TASK ITEM:
Leave every picture out, and give again exactly the lines from the one containing "Additionally there is" through the end of the listing.

EXERCISE DATA:
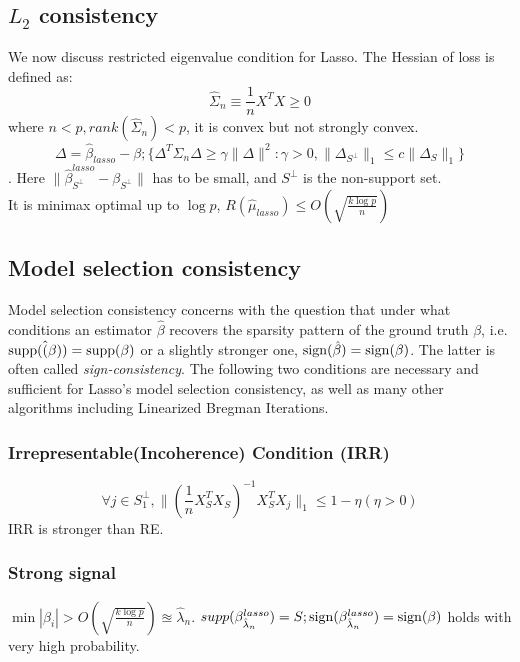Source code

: \documentclass[twoside]{article}
\theoremstyle{definition}
\theoremstyle{definition}
\theoremstyle{remark}
\def\sign{{\rm sign}}
\def\supp{{\rm supp}}
\begin{document}
\subsection{$L_2$ consistency}
We now discuss restricted eigenvalue condition for Lasso. The Hessian of loss is defined as:
$$\hat\Sigma_n \equiv \frac{1}{n}X^TX \geq 0$$
where $n < p, rank(\hat\Sigma_n)<p$, it is convex but not strongly convex.
$$\Delta = \hat\beta_{lasso}-\beta; \{\Delta^T\Sigma_n\Delta \ge \gamma \| \Delta \|^2: \gamma > 0, \| \Delta_{S^\perp} \|_1\leq c\|\Delta_S\|_1 \}$$.
Here $\| \hat\beta_{S^\perp}^{lasso} - \beta_{S^\perp} \|$ has to be small, and $S^\perp$ is the non-support set.
\\
It is minimax optimal up to $\log p$, $R(\hat\mu_{lasso}) \le O(\sqrt{\frac{k\log p}{n}})$

\subsection{Model selection consistency}
Model selection consistency concerns with the question that under what conditions an estimator $\hat\beta$ recovers the sparsity pattern of the ground truth $\beta$, i.e. $\supp(\hat(\beta))=\supp(\beta)$ or a slightly stronger one, $\sign(\hat\beta)=\sign(\beta)$. The latter is often called \emph{sign-consistency}. The following two conditions are necessary and sufficient for Lasso's model selection consistency, as well as many other algorithms including Linearized Bregman Iterations.

\subsubsection{Irrepresentable(Incoherence) Condition (IRR)}
$$\forall j \in S_1^\perp, \| (\frac{1}{n}X_S^TX_S)^{-1}X_S^TX_j \|_1 \le 1-\eta (\eta>0)$$
IRR is stronger than RE.
\subsubsection{Strong signal}
$\min|\beta_i| > O(\sqrt{\frac{k\log p}{n}}) \approxeq \hat\lambda_n$.
$supp(\beta^{lasso}_{\hat\lambda_n}) = S; \sign(\beta^{lasso}_{\hat\lambda_n}) = \sign(\beta)$ holds with very high probability.
\end{document}
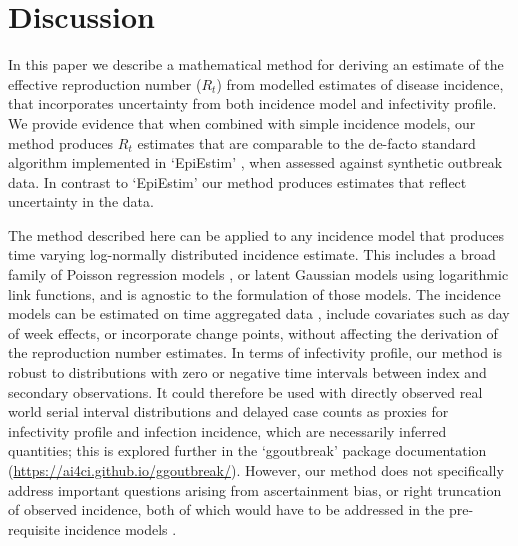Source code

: \documentclass[10pt,letterpaper]{article}
\begin{document}
\section*{Discussion}

In this paper we describe a mathematical method for deriving an estimate of the effective reproduction number ($R_t$) from modelled estimates of disease incidence, that incorporates uncertainty from both incidence model and infectivity profile. We provide evidence that when combined with simple incidence models, our method produces $R_t$ estimates that are comparable to the de-facto standard algorithm implemented in `EpiEstim' \cite{thompson2019}, when assessed against synthetic outbreak data. In contrast to `EpiEstim' our method produces estimates that reflect uncertainty in the data.

The method described here can be applied to any incidence model that produces time varying log-normally distributed incidence estimate. This includes a broad family of Poisson regression models \cite{nelder1972,loader1999,hastie2017}, or latent Gaussian models \cite{rue2009} using logarithmic link functions, and is agnostic to the formulation of those models. The incidence models can be estimated on time aggregated data \cite{nash2023}, include covariates such as day of week effects, or incorporate change points, without affecting the derivation of the reproduction number estimates. In terms of infectivity profile, our method is robust to distributions with zero or negative time intervals between index and secondary observations. It could therefore be used with directly observed real world serial interval distributions \cite{park2021} and delayed case counts as proxies for infectivity profile and infection incidence, which are necessarily inferred quantities; this is explored further in the `ggoutbreak' package documentation (\url{https://ai4ci.github.io/ggoutbreak/}). However, our method does not specifically address important questions arising from ascertainment bias, or right truncation of observed incidence, both of which would have to be addressed in the pre-requisite incidence models \cite{abbott2020,abbott2024}.
\end{document}
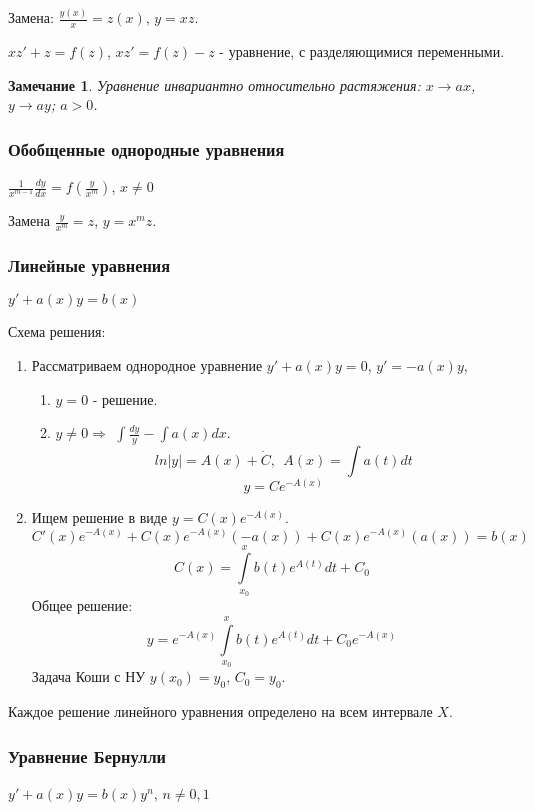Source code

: \documentclass{article}
\newtheorem*{ntc}{Замечание}
\begin{document}
  \noindent Замена: $\frac{y(x)}{x} = z(x)$, $y = xz$. 
  
  \noindent $ xz' + z = f(z) $, $xz' = f(z) - z $ - уравнение, с разделяющимися переменными.
  
  \begin{ntc}
  Уравнение инвариантно относительно растяжения: $ x \rightarrow ax $, $ y \rightarrow ay $; $ a > 0 $.
  \end{ntc}
  
  \subsubsection{Обобщенные однородные уравнения}
  $\boxed{ \frac{1}{x^{m - 1}}\frac{dy}{dx} = f \left(\frac{y}{x^m}\right) }$, $ x \neq 0 $
  
  \noindent Замена $\frac{y}{x^m} = z$, $y = x^m z$.
  
  \subsubsection{Линейные уравнения}
  $\boxed{ y' + a(x)y = b(x) }$
  
  \noindent Схема решения:
  \begin{enumerate}
  \item Рассматриваем однородное уравнение $y' + a(x)y = 0$, $y' = -a(x)y$,
    \begin{enumerate}
    \item $y = 0$ - решение.
    \item $y \neq 0 \Rightarrow$ $\int \frac{dy}{y} -\int a(x)dx$.
    $$ ln|y| = A(x) + \dot{C},~~ A(x) = \int a(t)dt $$
    $$ y = Ce^{-A(x)} $$
    \end{enumerate}
    \item Ищем решение в виде $ y = C(x)e^{-A(x)} $.
    $$ C'(x)e^{-A(x)} + C(x)e^{-A(x)}\left(-a(x)\right) + C(x)e^{-A(x)}\left(a(x)\right) = b(x) $$
    $$ C(x) = \int\limits_{x_0}^{x} b(t)e^{A(t)}dt + C_0 $$
    Общее решение:
    $$ y = e^{-A(x)} \int\limits_{x_0}^{x}b(t)e^{A(t)}dt + C_0e^{-A(x)} $$
    Задача Коши с НУ $y(x_0) = y_0$, $C_0 = y_0$.
  \end{enumerate}
  Каждое решение линейного уравнения определено на всем интервале $X$.
  
  \subsubsection{Уравнение Бернулли}
  $ \boxed{y' + a(x)y = b(x) y^n} $, $n \neq 0, 1 $
  
\end{document}
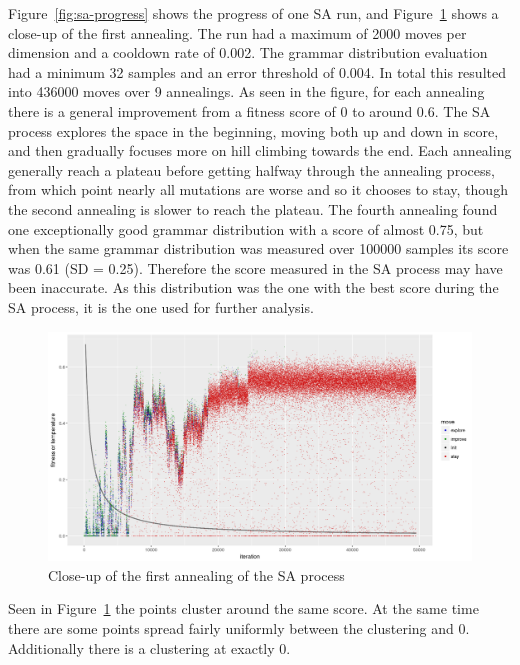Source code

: Figure~\ref{fig:sa-progress} shows the progress of one \gls{SA} run, and Figure~\ref{fig:sa-progress-close} shows a close-up of the first annealing.
The run had a maximum of 2000 moves per dimension and a cooldown rate of 0.002.
The grammar distribution evaluation had a minimum 32 samples and an error threshold of 0.004.
In total this resulted into 436000 moves over 9 annealings.
As seen in the figure, for each annealing there is a general improvement from a fitness score of 0 to around 0.6.
The \gls{SA} process explores the space in the beginning, moving both up and down in score, and then gradually focuses more on hill climbing towards the end.
Each annealing generally reach a plateau before getting halfway through the annealing process, from which point nearly all mutations are worse and so it chooses to stay, though the second annealing is slower to reach the plateau.
The fourth annealing found one exceptionally good grammar distribution with a score of almost 0.75, but when the same grammar distribution was measured over 100000 samples its score was 0.61 (SD = 0.25).
Therefore the score measured in the \gls{SA} process may have been inaccurate.
As this distribution was the one with the best score during the \gls{SA} process, it is the one used for further analysis.

\begin{figure}
    \includegraphics[width=\textwidth]{figures/sa-progress-close}
    \caption[Close-up of the first annealing of the SA process]{Close-up of the first annealing of the \gls{SA} process}
    \label{fig:sa-progress-close}
\end{figure}

Seen in Figure~\ref{fig:sa-progress-close} the points cluster around the same score.
At the same time there are some points spread fairly uniformly between the clustering and 0.
Additionally there is a clustering at exactly 0.

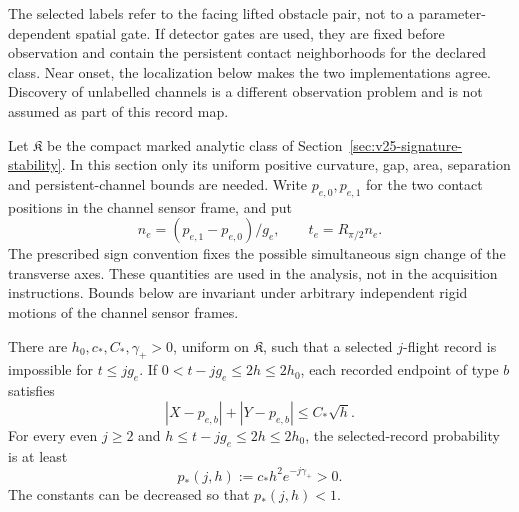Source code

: The selected labels refer to the facing lifted obstacle pair, not to a
parameter-dependent spatial gate.  If detector gates are used, they are
fixed before observation and contain the persistent contact neighborhoods
for the declared class.  Near onset, the localization below makes the two
implementations agree.  Discovery of unlabelled channels is a different
observation problem and is not assumed as part of this record map.

Let \(\mathfrak K\) be the compact marked analytic class of
Section~\ref{sec:v25-signature-stability}.  In this section only its uniform
positive curvature, gap, area, separation and persistent-channel bounds are
needed.  Write \(p_{e,0},p_{e,1}\) for the two contact positions in the
channel sensor frame, and put
\[
 n_e=(p_{e,1}-p_{e,0})/g_e,\qquad t_e=R_{\pi/2}n_e.
\]
The prescribed sign convention fixes the possible simultaneous sign change
of the transverse axes.  These quantities are used in the analysis, not in
the acquisition instructions.  Bounds below are invariant under arbitrary
independent rigid motions of the channel sensor frames.

\begin{lemma}
\label{lem:v25-physical-localization}
There are \(h_0,c_*,C_*,\gamma_+>0\), uniform on \(\mathfrak K\), such
that a selected \(j\)-flight record is impossible for \(t\le jg_e\).
If \(0<t-jg_e\le2h\le2h_0\), each recorded endpoint of type \(b\)
satisfies
\begin{equation}\label{eq:v25-endpoint-localization}
                 |X-p_{e,b}|+|Y-p_{e,b}|\le C_*\sqrt h.
\end{equation}
For every even \(j\ge2\) and \(h\le t-jg_e\le2h\le2h_0\), the
selected-record probability is at least
\begin{equation}\label{eq:v25-pilot-mass}
                   p_*(j,h):=c_*h^2e^{-j\gamma_+}>0.
\end{equation}
The constants can be decreased so that \(p_*(j,h)<1\).
\end{lemma}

OUTPUT OF THE EXERCISE:
Additionally there is a clustering at exactly 0.

Source code

: The selected labels refer to the facing lifted obstacle pair, not to a
parameter-dependent spatial gate.  If detector gates are used, they are
fixed before observation and contain the persistent contact neighborhoods
for the declared class.  Near onset, the localization below makes the two
implementations agree.  Discovery of unlabelled channels is a different
observation problem and is not assumed as part of this record map.

Let \(\mathfrak K\) be the compact marked analytic class of
Section~\ref{sec:v25-signature-stability}.  In this section only its uniform
positive curvature, gap, area, separation and persistent-channel bounds are
needed.  Write \(p_{e,0},p_{e,1}\) for the two contact positions in the
channel sensor frame, and put
\[
 n_e=(p_{e,1}-p_{e,0})/g_e,\qquad t_e=R_{\pi/2}n_e.
\]
The prescribed sign convention fixes the possible simultaneous sign change
of the transverse axes.  These quantities are used in the analysis, not in
the acquisition instructions.  Bounds below are invariant under arbitrary
independent rigid motions of the channel sensor frames.

\begin{lemma}
\label{lem:v25-physical-localization}
There are \(h_0,c_*,C_*,\gamma_+>0\), uniform on \(\mathfrak K\), such
that a selected \(j\)-flight record is impossible for \(t\le jg_e\).
If \(0<t-jg_e\le2h\le2h_0\), each recorded endpoint of type \(b\)
satisfies
\begin{equation}\label{eq:v25-endpoint-localization}
                 |X-p_{e,b}|+|Y-p_{e,b}|\le C_*\sqrt h.
\end{equation}
For every even \(j\ge2\) and \(h\le t-jg_e\le2h\le2h_0\), the
selected-record probability is at least
\begin{equation}\label{eq:v25-pilot-mass}
                   p_*(j,h):=c_*h^2e^{-j\gamma_+}>0.
\end{equation}
The constants can be decreased so that \(p_*(j,h)<1\).
\end{lemma}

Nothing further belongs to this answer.